BEGIN Data in this exercise

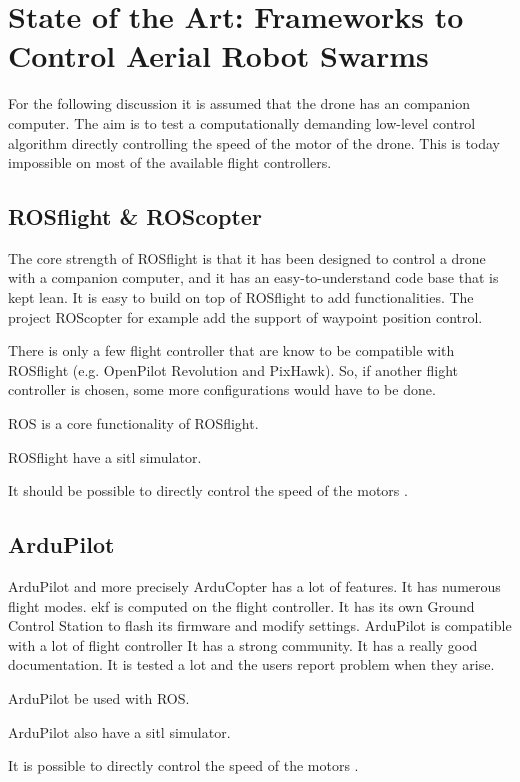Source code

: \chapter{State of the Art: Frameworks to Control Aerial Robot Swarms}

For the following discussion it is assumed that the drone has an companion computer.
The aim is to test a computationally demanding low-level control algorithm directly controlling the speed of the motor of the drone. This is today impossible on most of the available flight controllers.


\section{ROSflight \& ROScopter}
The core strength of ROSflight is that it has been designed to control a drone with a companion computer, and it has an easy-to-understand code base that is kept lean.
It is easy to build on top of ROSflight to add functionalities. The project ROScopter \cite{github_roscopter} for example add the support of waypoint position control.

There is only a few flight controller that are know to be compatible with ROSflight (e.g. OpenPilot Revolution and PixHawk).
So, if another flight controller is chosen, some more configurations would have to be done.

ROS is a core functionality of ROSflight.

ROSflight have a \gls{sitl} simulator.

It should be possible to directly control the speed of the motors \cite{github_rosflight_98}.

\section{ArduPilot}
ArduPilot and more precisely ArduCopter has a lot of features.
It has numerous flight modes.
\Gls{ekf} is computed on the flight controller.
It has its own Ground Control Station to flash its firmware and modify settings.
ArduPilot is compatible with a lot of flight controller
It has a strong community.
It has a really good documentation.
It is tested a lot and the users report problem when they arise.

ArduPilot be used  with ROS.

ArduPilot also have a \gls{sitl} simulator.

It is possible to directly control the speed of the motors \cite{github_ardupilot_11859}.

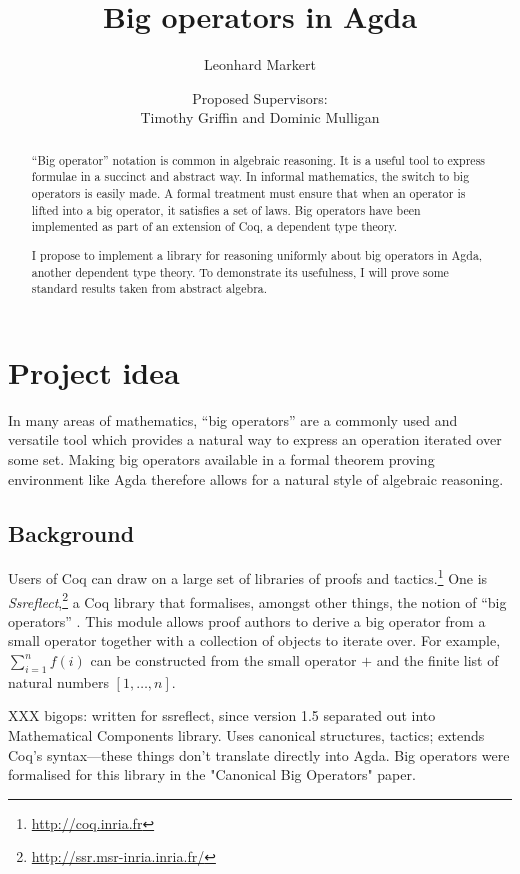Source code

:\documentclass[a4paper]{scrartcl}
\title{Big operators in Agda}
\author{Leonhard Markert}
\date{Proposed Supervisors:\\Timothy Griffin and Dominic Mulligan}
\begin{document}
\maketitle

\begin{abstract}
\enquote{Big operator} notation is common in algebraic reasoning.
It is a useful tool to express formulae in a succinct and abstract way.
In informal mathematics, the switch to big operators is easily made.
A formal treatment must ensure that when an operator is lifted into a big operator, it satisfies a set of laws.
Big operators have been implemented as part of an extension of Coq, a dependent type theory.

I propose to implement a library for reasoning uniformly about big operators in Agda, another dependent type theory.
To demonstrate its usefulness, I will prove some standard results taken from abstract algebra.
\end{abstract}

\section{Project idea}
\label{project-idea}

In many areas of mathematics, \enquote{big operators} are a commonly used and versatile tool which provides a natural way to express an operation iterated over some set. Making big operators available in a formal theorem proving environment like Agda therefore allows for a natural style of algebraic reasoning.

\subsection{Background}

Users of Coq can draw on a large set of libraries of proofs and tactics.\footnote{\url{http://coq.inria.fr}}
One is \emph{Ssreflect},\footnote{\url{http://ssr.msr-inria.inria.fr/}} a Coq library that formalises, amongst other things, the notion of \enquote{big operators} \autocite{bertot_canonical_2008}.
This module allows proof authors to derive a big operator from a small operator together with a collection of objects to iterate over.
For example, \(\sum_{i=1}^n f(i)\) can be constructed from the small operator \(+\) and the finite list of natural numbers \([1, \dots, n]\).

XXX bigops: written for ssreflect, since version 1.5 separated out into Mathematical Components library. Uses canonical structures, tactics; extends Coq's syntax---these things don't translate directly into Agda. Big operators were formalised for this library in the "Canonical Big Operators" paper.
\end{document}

END Data in this exercise

### Task to carry out
Only a number is wanted here: the count of lines above that contain the word "algebraic".

### Expected answer
2